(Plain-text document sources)
- - -
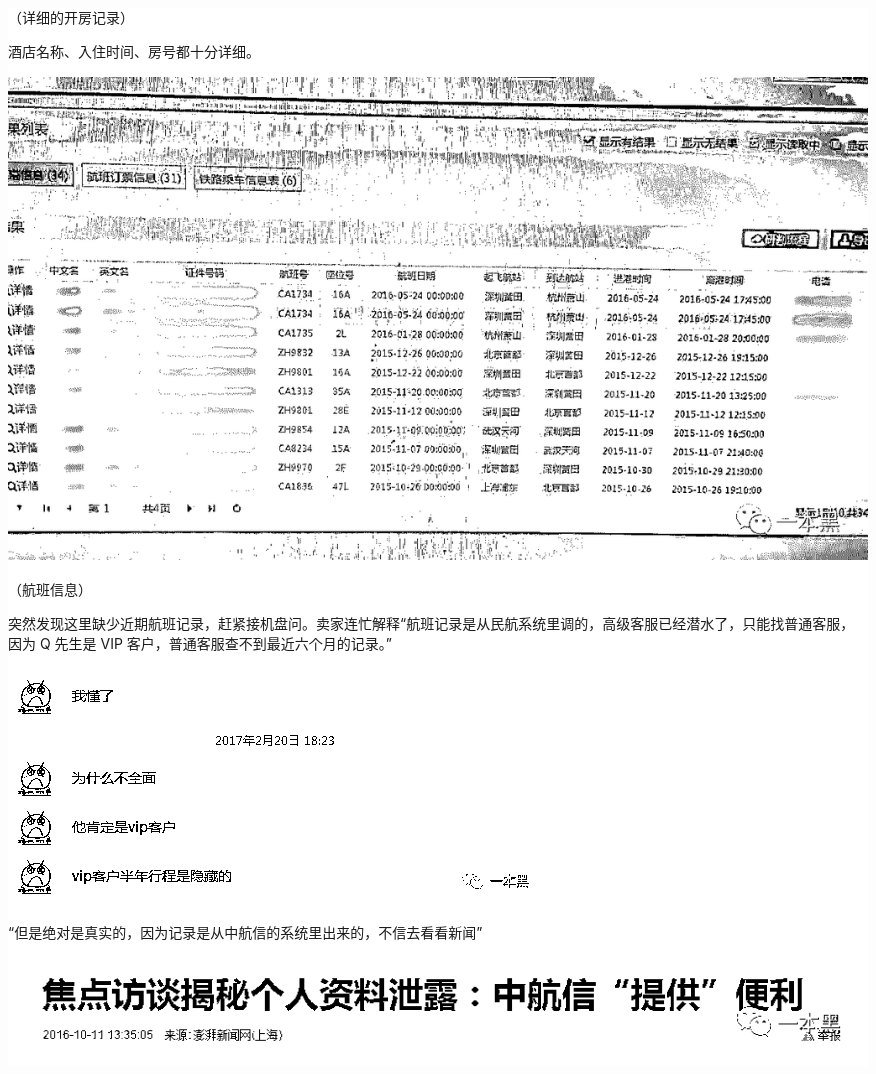 <inherit>（详细的开房记录）</inherit>

<inherit>酒店名称、入住时间、房号都十分详细。</inherit>

<inherit>![](img/7a7889b4dda4f81f37065ed556b440cf.jpg)</inherit>

<inherit>（航班信息）</inherit>

<inherit>突然发现这里缺少近期航班记录，赶紧接机盘问。卖家连忙解释“航班记录是从民航系统里调的，高级客服已经潜水了，只能找普通客服，因为 Q 先生是 VIP 客户，普通客服查不到最近六个月的记录。”</inherit>

<inherit>![](img/cf95cfb02454ad001e4c95b1e0d0b25f.jpg)</inherit>

<inherit>“但是绝对是真实的，因为记录是从中航信的系统里出来的，不信去看看新闻”</inherit>

<inherit>![](img/888feaaf1fe75d7b8d239c61f27113b3.jpg)</inherit>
- - -
» Activity: Output each line above exactly as it stands, omitting the pictures.

» Written reply:
 <inherit>（详细的开房记录）</inherit>

<inherit>酒店名称、入住时间、房号都十分详细。</inherit>

<inherit>![](img/7a7889b4dda4f81f37065ed556b440cf.jpg)</inherit>

<inherit>（航班信息）</inherit>

<inherit>突然发现这里缺少近期航班记录，赶紧接机盘问。卖家连忙解释“航班记录是从民航系统里调的，高级客服已经潜水了，只能找普通客服，因为 Q 先生是 VIP 客户，普通客服查不到最近六个月的记录。”</inherit>

<inherit>![](img/cf95cfb02454ad001e4c95b1e0d0b25f.jpg)</inherit>

<inherit>“但是绝对是真实的，因为记录是从中航信的系统里出来的，不信去看看新闻”</inherit>

<inherit>![](img/888feaaf1fe75d7b8d239c61f27113b3.jpg)</inherit>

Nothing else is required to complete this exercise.